*** Opening TASK DATA ***

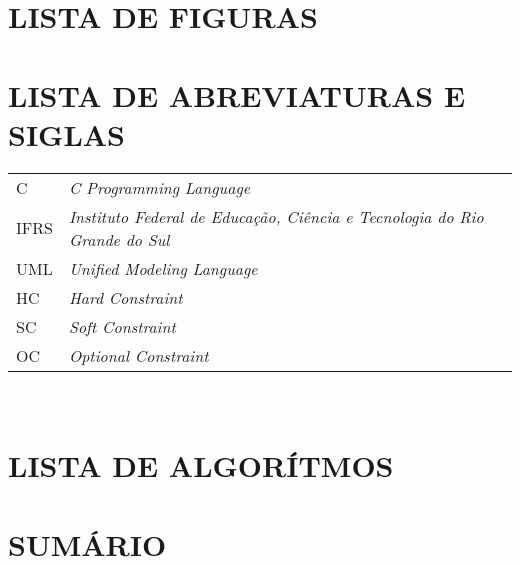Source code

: \documentclass[12pt,a4paper]{article}
\begin{document}
	\listoftables

	\newpage

	\thispagestyle{empty}
	\section*{LISTA DE FIGURAS}

	\listoffigures

	\newpage


	\thispagestyle{empty}
	\section*{LISTA DE ABREVIATURAS E SIGLAS}

	\begin{tabular}{p{3cm} p{}}
	  C & \textit{C Programming Language} \\
	  IFRS & \textit{Instituto Federal de Educação, Ciência e Tecnologia do Rio Grande do Sul} \\
	  UML & \textit{Unified Modeling Language} \\
	  HC & \textit{Hard Constraint} \\
	  SC & \textit{Soft Constraint} \\
	  OC & \textit{Optional Constraint}
	\end{tabular}\\


	\newpage


	\thispagestyle{empty}
	\section*{LISTA DE ALGORÍTMOS}


	\newpage



	\thispagestyle{empty}
	\section*{SUMÁRIO}
\end{document}
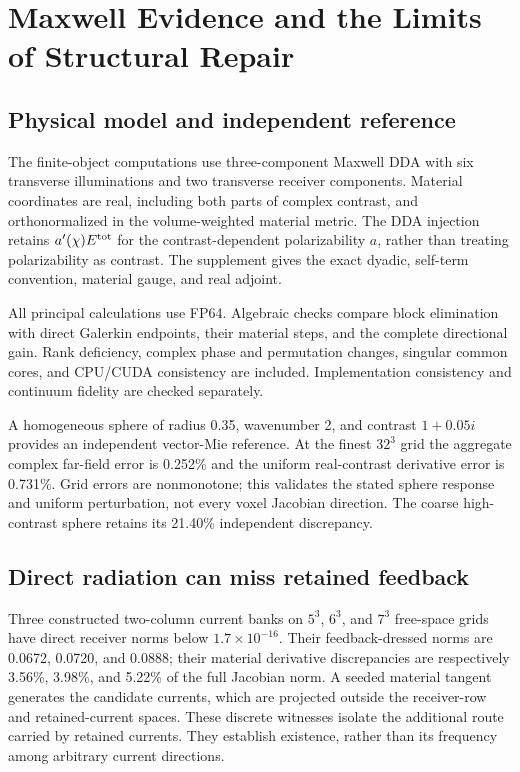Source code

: \section{Maxwell Evidence and the Limits of Structural Repair}
\subsection{Physical model and independent reference}
The finite-object computations use three-component Maxwell DDA with six transverse illuminations and two transverse receiver components. Material coordinates are real, including both parts of complex contrast, and orthonormalized in the volume-weighted material metric. The DDA injection retains $a'(\chi)E^{\rm tot}$ for the contrast-dependent polarizability $a$, rather than treating polarizability as contrast. The supplement gives the exact dyadic, self-term convention, material gauge, and real adjoint.

All principal calculations use FP64. Algebraic checks compare block elimination with direct Galerkin endpoints, their material steps, and the complete directional gain. Rank deficiency, complex phase and permutation changes, singular common cores, and CPU/CUDA consistency are included. Implementation consistency and continuum fidelity are checked separately.

A homogeneous sphere of radius 0.35, wavenumber 2, and contrast $1+0.05i$ provides an independent vector-Mie reference. At the finest $32^3$ grid the aggregate complex far-field error is 0.252\% and the uniform real-contrast derivative error is 0.731\%. Grid errors are nonmonotone; this validates the stated sphere response and uniform perturbation, not every voxel Jacobian direction. The coarse high-contrast sphere retains its 21.40\% independent discrepancy.

\subsection{Direct radiation can miss retained feedback}
Three constructed two-column current banks on $5^3$, $6^3$, and $7^3$ free-space grids have direct receiver norms below $1.7\times10^{-16}$. Their feedback-dressed norms are 0.0672, 0.0720, and 0.0888; their material derivative discrepancies are respectively 3.56\%, 3.98\%, and 5.22\% of the full Jacobian norm. A seeded material tangent generates the candidate currents, which are projected outside the receiver-row and retained-current spaces. These discrete witnesses isolate the additional route carried by retained currents. They establish existence, rather than its frequency among arbitrary current directions.

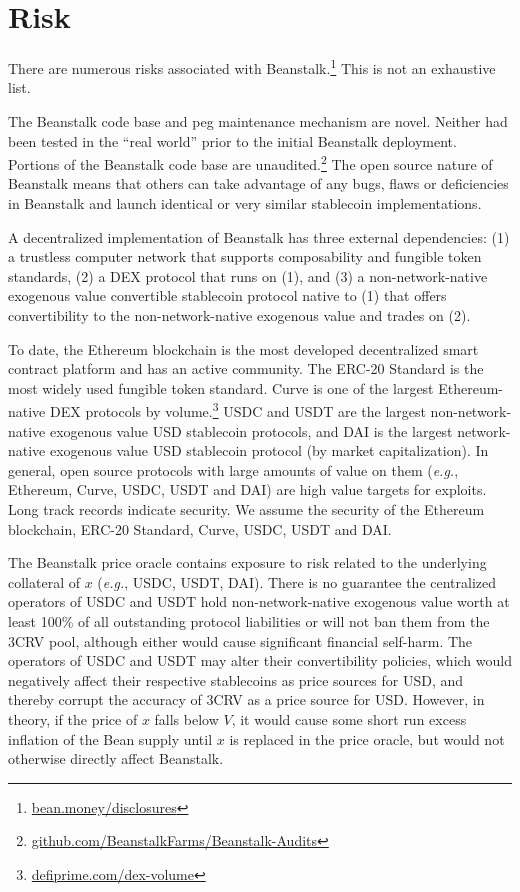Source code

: \documentclass[tikz]{article}
\newcommand{\term}[1]{\textsl{#1}}
\newcommand{\fref}[1]{\footnote{\href{http://#1}{#1}}}
\begin{document}
\section{Risk}
There are numerous risks associated with Beanstalk.\fref{bean.money/disclosures} This is not an exhaustive list.

The Beanstalk code base and peg maintenance mechanism are novel. Neither had been tested in the “real world” prior to the initial Beanstalk deployment. Portions of the Beanstalk code base are unaudited.\footnote{\href{https://github.com/BeanstalkFarms/Beanstalk-Audits}{github.com/BeanstalkFarms/Beanstalk-Audits}} The open source nature of Beanstalk means that others can take advantage of any bugs, flaws or deficiencies in Beanstalk and launch identical or very similar stablecoin implementations.

A decentralized implementation of Beanstalk has three external dependencies: (1) a trustless computer network that supports composability and fungible token standards, (2) a DEX protocol that runs on (1), and (3) a non-network-native exogenous value convertible stablecoin protocol native to (1) that offers convertibility to the non-network-native exogenous value and trades on (2). 

To date, the Ethereum blockchain is the most developed decentralized smart contract platform and has an active community. The ERC-20 Standard is the most widely used fungible token standard. Curve is one of the largest Ethereum-native DEX protocols by volume.\fref{defiprime.com/dex-volume} USDC and USDT are the largest non-network-native exogenous value USD stablecoin protocols, and DAI is the largest network-native exogenous value USD stablecoin protocol (by market capitalization). In general, open source protocols with large amounts of value on them (\term{e.g.}, Ethereum, Curve, USDC, USDT and DAI) are high value targets for exploits. Long track records indicate security. We assume the security of the Ethereum blockchain, ERC-20 Standard, Curve, USDC, USDT and DAI.

\newpage
The Beanstalk price oracle contains exposure to risk related to the underlying collateral of \hyperlink{ht223}{$x$} (\term{e.g.}, USDC, USDT, DAI). There is no guarantee the centralized operators of USDC and USDT hold non-network-native exogenous value worth at least 100\% of all outstanding protocol liabilities or will not ban them from the 3CRV pool, although either would cause significant financial self-harm. The operators of USDC and USDT may alter their convertibility policies, which would negatively affect their respective stablecoins as price sources for USD, and thereby corrupt the accuracy of 3CRV as a price source for USD. However, in theory, if the price of \hyperlink{ht223}{$x$} falls below \hyperlink{ht216}{$V$}, it would cause some short run excess inflation of the Bean supply until \hyperlink{ht223}{$x$} is replaced in the price oracle, but would not otherwise directly affect Beanstalk.
\end{document}
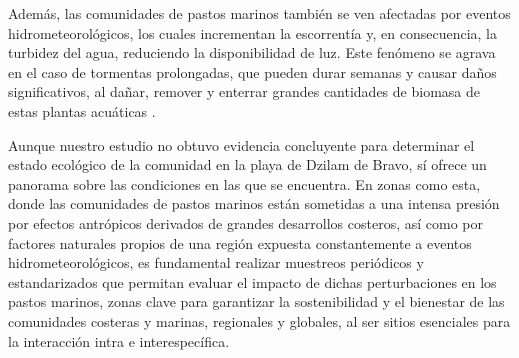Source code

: \documentclass[
  authoryear,
  preprint,
  3p,
  twocolumn]{elsarticle}
\begin{document}
Además, las comunidades de pastos marinos también se ven afectadas por
eventos hidrometeorológicos, los cuales incrementan la escorrentía y, en
consecuencia, la turbidez del agua, reduciendo la disponibilidad de luz.
Este fenómeno se agrava en el caso de tormentas prolongadas, que pueden
durar semanas y causar daños significativos, al dañar, remover y
enterrar grandes cantidades de biomasa de estas plantas acuáticas
\citep{Herrera-Silveira2019}.

Aunque nuestro estudio no obtuvo evidencia concluyente para determinar
el estado ecológico de la comunidad en la playa de Dzilam de Bravo, sí
ofrece un panorama sobre las condiciones en las que se encuentra. En
zonas como esta, donde las comunidades de pastos marinos están sometidas
a una intensa presión por efectos antrópicos derivados de grandes
desarrollos costeros, así como por factores naturales propios de una
región expuesta constantemente a eventos hidrometeorológicos, es
fundamental realizar muestreos periódicos y estandarizados que permitan
evaluar el impacto de dichas perturbaciones en los pastos marinos, zonas
clave para garantizar la sostenibilidad y el bienestar de las
comunidades costeras y marinas, regionales y globales, al ser sitios
esenciales para la interacción intra e interespecífica.


\renewcommand\refname{Referencias}
  
\end{document}
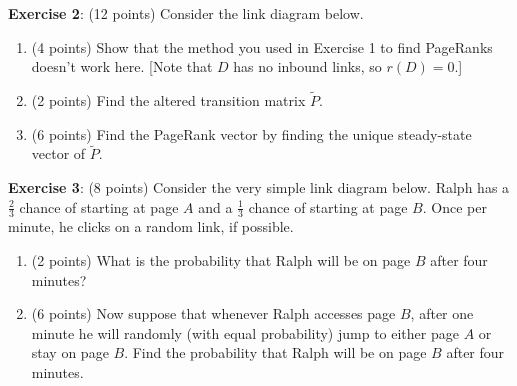 \documentclass{article}
\begin{document}
\textbf{Exercise 2}: (12 points) Consider the link diagram below.

\begin{center}
\end{center}

\begin{enumerate}[label=\alph*.]

  \item (4 points) Show that the method you used in Exercise 1 to find PageRanks doesn't work here. [Note that $D$ has no inbound links, so $r(D) = 0$.]

  \item (2 points) Find the altered transition matrix $\widetilde{P}$.

  \item (6 points) Find the PageRank vector by finding the unique steady-state vector of $\widetilde{P}$.

\end{enumerate}

\textbf{Exercise 3}: (8 points) Consider the very simple link diagram below. Ralph has a $\frac{2}{3}$ chance of starting at page $A$ and a $\frac{1}{3}$ chance of starting at page $B$. Once per minute, he clicks on a random link, if possible.

\begin{center}
\end{center}

\begin{enumerate}[label=\alph*.]

  \item (2 points) What is the probability that Ralph will be on page $B$ after four minutes?

  \item (6 points) Now suppose that whenever Ralph accesses page $B$, after one minute he will randomly (with equal probability) jump to either page $A$ or stay on page $B$. Find the probability that Ralph will be on page $B$ after four minutes.

\end{enumerate}
\end{document}
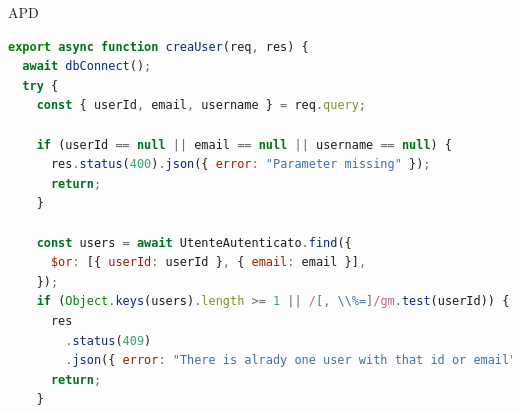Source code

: \begin{listaPersonale} {APD}
\begin{listaPersonale2}[APD]{}

                \begin{lstlisting}[language=JavaScript]
export async function creaUser(req, res) {
  await dbConnect();
  try {
    const { userId, email, username } = req.query;

    if (userId == null || email == null || username == null) {
      res.status(400).json({ error: "Parameter missing" });
      return;
    }

    const users = await UtenteAutenticato.find({
      $or: [{ userId: userId }, { email: email }],
    });
    if (Object.keys(users).length >= 1 || /[, \\%=]/gm.test(userId)) {
      res
        .status(409)
        .json({ error: "There is alrady one user with that id or email" });
      return;
    }


\end{lstlisting}
\end{listaPersonale2}
\end{listaPersonale}
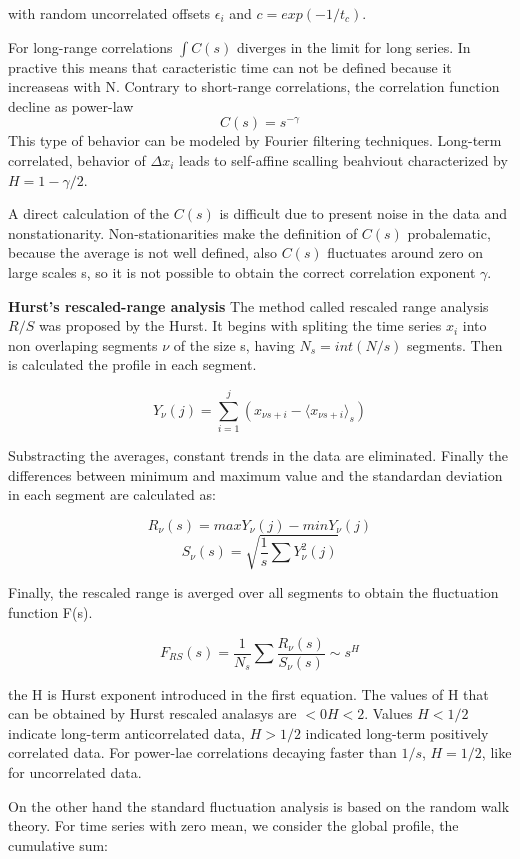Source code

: with random uncorrelated offsets $\epsilon_i$ and $c = exp(-1/t_c)$.

For long-range correlations $\int C(s)$ diverges in the limit for long series. In practive this means that caracteristic time can not be defined because it increaseas with N. Contrary to short-range correlations, the correlation function decline as power-law 
$$C(s) = s^{-\gamma}$$
This type of behavior can be modeled by Fourier filtering techniques. Long-term correlated, behavior of $\Delta x_i$ leads to self-affine scalling beahviout characterized by $H=1-\gamma/2$. 

A direct calculation of the $C(s)$ is difficult due to present noise in the data and nonstationarity. Non-stationarities make the definition of $C(s)$ probalematic, because the average is not well defined, also $C(s)$ fluctuates around zero on large scales s, so it is not possible to obtain the correct correlation exponent $\gamma$. 

\textbf{Hurst's rescaled-range analysis}
The method called rescaled range analysis $R/S$ was proposed by the Hurst. It begins with spliting the time series $x_i$ into non overlaping segments $\nu$ of the size s, having $N_s = int(N/s)$ segments. Then is calculated the profile in each segment. 

$$Y_\nu(j) = \sum_{i=1}^{j} (x_{\nu s +i} - \langle x_{\nu s + i } \rangle _s)$$

Substracting the averages, constant trends in the data are eliminated. Finally the differences between minimum and maximum value and the standardan deviation in each segment are calculated as:

$$R_{\nu}(s) = max Y_\nu(j) - min Y_{\nu}(j)$$
$$S_{\nu}(s) = \sqrt{\frac{1}{s}\sum Y^2_{\nu}(j)}$$

Finally, the rescaled range is averged over all segments to obtain the fluctuation function F(s).

$$F_{RS}(s) = \frac{1}{N_s}\sum \frac{R_{\nu}(s)}{S_{\nu}(s)} \sim s^H$$

the H is Hurst exponent introduced in the first equation. The values of H that can be obtained by Hurst rescaled analasys are $<0H<2$. Values $H<1/2$ indicate long-term anticorrelated data, $H>1/2$ indicated long-term positively correlated data. For power-lae correlations decaying faster than $1/s$, $H=1/2$, like for uncorrelated data. 

On the other hand the standard fluctuation analysis is based on the random walk theory. For time series with zero mean, we consider the global profile, the cumulative sum:

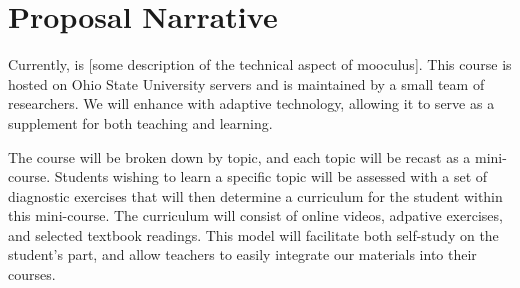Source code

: \section{Proposal Narrative}


%
%
%
%
%
%
%




Currently, \mooculus is [some description of the technical aspect of
  mooculus]. This course is hosted on Ohio State University servers and
is maintained by a small team of researchers. We will enhance
\mooculus with adaptive technology, allowing it to serve as a
supplement for both teaching and learning.


The course will be broken down by topic, and each topic will be recast
as a mini-course. Students wishing to learn a specific topic will be
assessed with a set of diagnostic exercises that will then determine a
curriculum for the student within this mini-course. The curriculum
will consist of online videos, adpative exercises, and selected
textbook readings. This model will facilitate both self-study on the
student's part, and allow teachers to easily integrate our materials
into their courses.

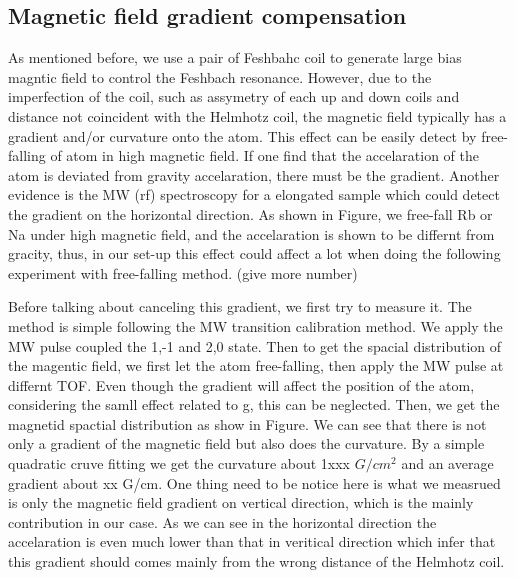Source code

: \subsection{Magnetic field gradient compensation}
As mentioned before, we use a pair of Feshbahc coil to generate large bias magntic field to control the Feshbach resonance. However, due to the imperfection of the coil, such as assymetry of each up and down coils and distance not coincident with the Helmhotz coil, the magnetic field typically has a gradient and/or curvature onto the atom. This effect can be easily detect by free-falling of atom in high magnetic field. If one find that the accelaration of the atom is deviated from gravity accelaration, there must be the gradient. Another evidence is the MW (rf) spectroscopy for a elongated sample which could detect the gradient on the horizontal direction. As shown in Figure, we free-fall Rb or Na under high magnetic field, and the accelaration is shown to be differnt from gracity, thus, in our set-up this effect could affect a lot when doing the following experiment with free-falling method. (give more number) 

Before talking about canceling this gradient, we first try to measure it. The method is simple following the MW transition calibration method. We apply the MW pulse coupled the 1,-1 and 2,0 state. Then to get the spacial distribution of the magentic field, we first let the atom free-falling, then apply the MW pulse at differnt TOF. Even though the gradient will affect the position of the atom, considering the samll effect related to g, this can be neglected. Then, we get the magnetid spactial distribution as show in Figure. We can see that there is not only a gradient of the magnetic field but also does the curvature. By a simple quadratic cruve fitting we get the curvature about 1xxx \(G/cm^2\) and an average gradient about xx G/cm. One thing need to be notice here is what we measrued is only the magnetic field gradient on vertical direction, which is the mainly contribution in our case. As we can see in the horizontal direction the accelaration is even much lower than that in veritical direction which infer that this gradient should comes mainly from the wrong distance of the Helmhotz coil.

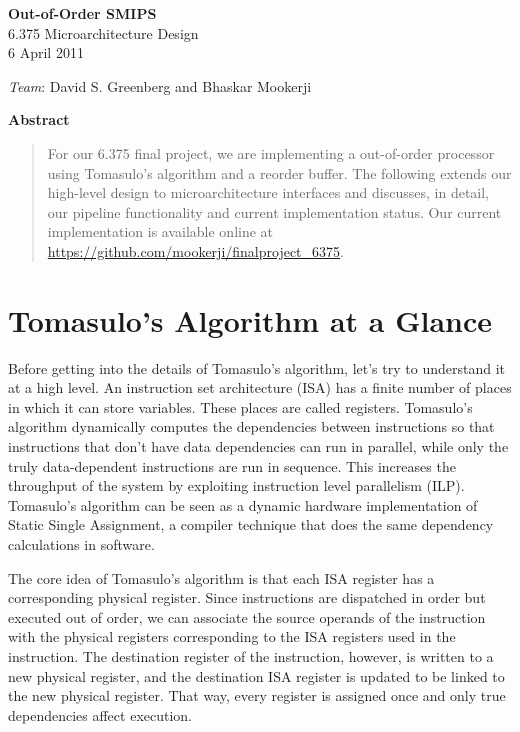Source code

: \documentclass[12pt]{article}
\begin{document}
  \begin{center}
    \textbf{\large Out-of-Order SMIPS} \\
    6.375 Microarchitecture Design\\
    6 April 2011 \\
    
    \vspace{\baselineskip}
    
    \emph{Team}: David S. Greenberg and Bhaskar Mookerji
  \end{center}
  
  \begin{center}
      \textbf{Abstract}
  \end{center}
  \begin{quotation}
      For our 6.375 final project, we are implementing a out-of-order processor using Tomasulo's algorithm and 
      a reorder buffer. The following extends our high-level design to microarchitecture interfaces and 
      discusses, in detail, our pipeline functionality and current implementation status. Our current 
      implementation is available online at \url{https://github.com/mookerji/finalproject_6375}.
  \end{quotation}

\section{Tomasulo's Algorithm at a Glance}

Before getting into the details of Tomasulo's algorithm, let's try to understand it at a high level. An instruction set architecture (ISA) has a finite number of places in which
it can store variables. These places are called registers. Tomasulo's algorithm dynamically computes the dependencies between instructions so that instructions that
don't have data dependencies can run in parallel, while only the truly data-dependent instructions are run in sequence. This increases the throughput of the system by exploiting
instruction level parallelism (ILP). Tomasulo's algorithm can be seen as a dynamic hardware implementation of Static Single Assignment, a compiler technique that does
the same dependency calculations in software.

The core idea of Tomasulo's algorithm is that each ISA register has a corresponding physical register. Since instructions are dispatched in order but executed out of order,
we can associate the source operands of the instruction with the physical registers corresponding to the ISA registers used in the instruction. The destination register of
the instruction, however, is written to a new physical register, and the destination ISA register is updated to be linked to the new physical register. That way, every 
register is assigned once and only true dependencies affect execution.
\end{document}
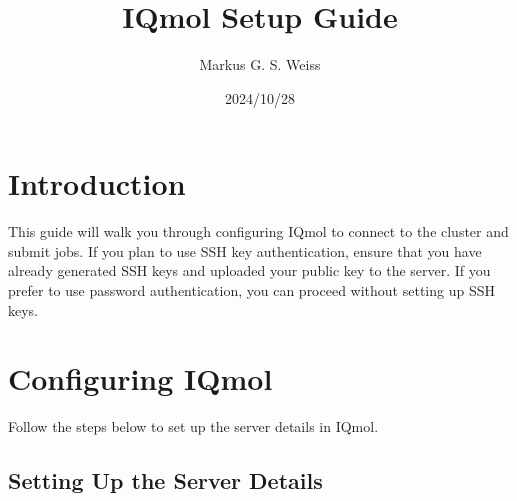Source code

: \documentclass[12pt,letterpaper]{article}
\begin{document}
\title{\LARGE IQmol Setup Guide}
\author{Markus G. S. Weiss}
\date{2024/10/28}
\maketitle

\tableofcontents
\newpage
\section{Introduction}

This guide will walk you through configuring IQmol to connect to the cluster and submit jobs. If you plan to use SSH key authentication, ensure that you have already generated SSH keys and uploaded your public key to the server. If you prefer to use password authentication, you can proceed without setting up SSH keys.

\section{Configuring IQmol}

Follow the steps below to set up the server details in IQmol.

\subsection*{Setting Up the Server Details}
\end{document}
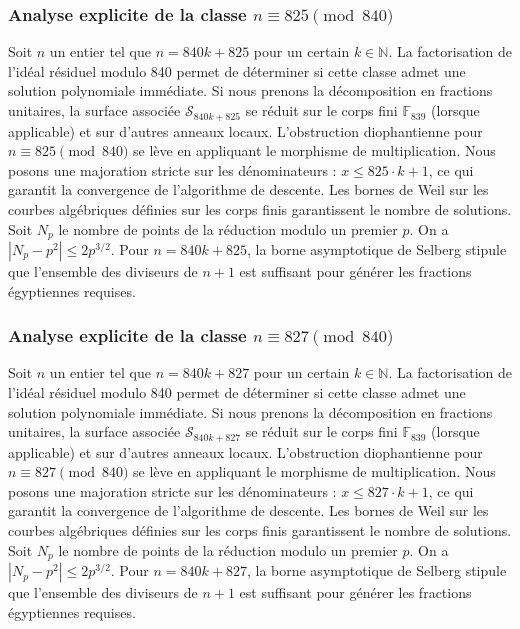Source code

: \documentclass[11pt,a4paper]{article}
\begin{document}
\subsubsection{Analyse explicite de la classe $n \equiv 825 \pmod{840}$}
Soit $n$ un entier tel que $n = 840k + 825$ pour un certain $k \in \mathbb{N}$.
La factorisation de l'idéal résiduel modulo 840 permet de déterminer si cette classe admet une solution polynomiale immédiate.
Si nous prenons la décomposition en fractions unitaires, la surface associée $\mathcal{S}_{840k+825}$ se réduit sur le corps fini $\mathbb{F}_{839}$ (lorsque applicable) et sur d'autres anneaux locaux.
L'obstruction diophantienne pour $n \equiv 825 \pmod{840}$ se lève en appliquant le morphisme de multiplication.
Nous posons une majoration stricte sur les dénominateurs : $x \le 825 \cdot k + 1$, ce qui garantit la convergence de l'algorithme de descente.
Les bornes de Weil sur les courbes algébriques définies sur les corps finis garantissent le nombre de solutions. Soit $N_p$ le nombre de points de la réduction modulo un premier $p$.
On a $|N_p - p^2| \le 2 p^{3/2}$.
Pour $n = 840k + 825$, la borne asymptotique de Selberg stipule que l'ensemble des diviseurs de $n+1$ est suffisant pour générer les fractions égyptiennes requises.

\subsubsection{Analyse explicite de la classe $n \equiv 827 \pmod{840}$}
Soit $n$ un entier tel que $n = 840k + 827$ pour un certain $k \in \mathbb{N}$.
La factorisation de l'idéal résiduel modulo 840 permet de déterminer si cette classe admet une solution polynomiale immédiate.
Si nous prenons la décomposition en fractions unitaires, la surface associée $\mathcal{S}_{840k+827}$ se réduit sur le corps fini $\mathbb{F}_{839}$ (lorsque applicable) et sur d'autres anneaux locaux.
L'obstruction diophantienne pour $n \equiv 827 \pmod{840}$ se lève en appliquant le morphisme de multiplication.
Nous posons une majoration stricte sur les dénominateurs : $x \le 827 \cdot k + 1$, ce qui garantit la convergence de l'algorithme de descente.
Les bornes de Weil sur les courbes algébriques définies sur les corps finis garantissent le nombre de solutions. Soit $N_p$ le nombre de points de la réduction modulo un premier $p$.
On a $|N_p - p^2| \le 2 p^{3/2}$.
Pour $n = 840k + 827$, la borne asymptotique de Selberg stipule que l'ensemble des diviseurs de $n+1$ est suffisant pour générer les fractions égyptiennes requises.
\end{document}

*** Closing TASK DATA ***

PROBLEM DETAILS
Looking at the data above, count the lines that contain the string "dénominateurs" and give only the count.

EXERCISE SOLUTION
2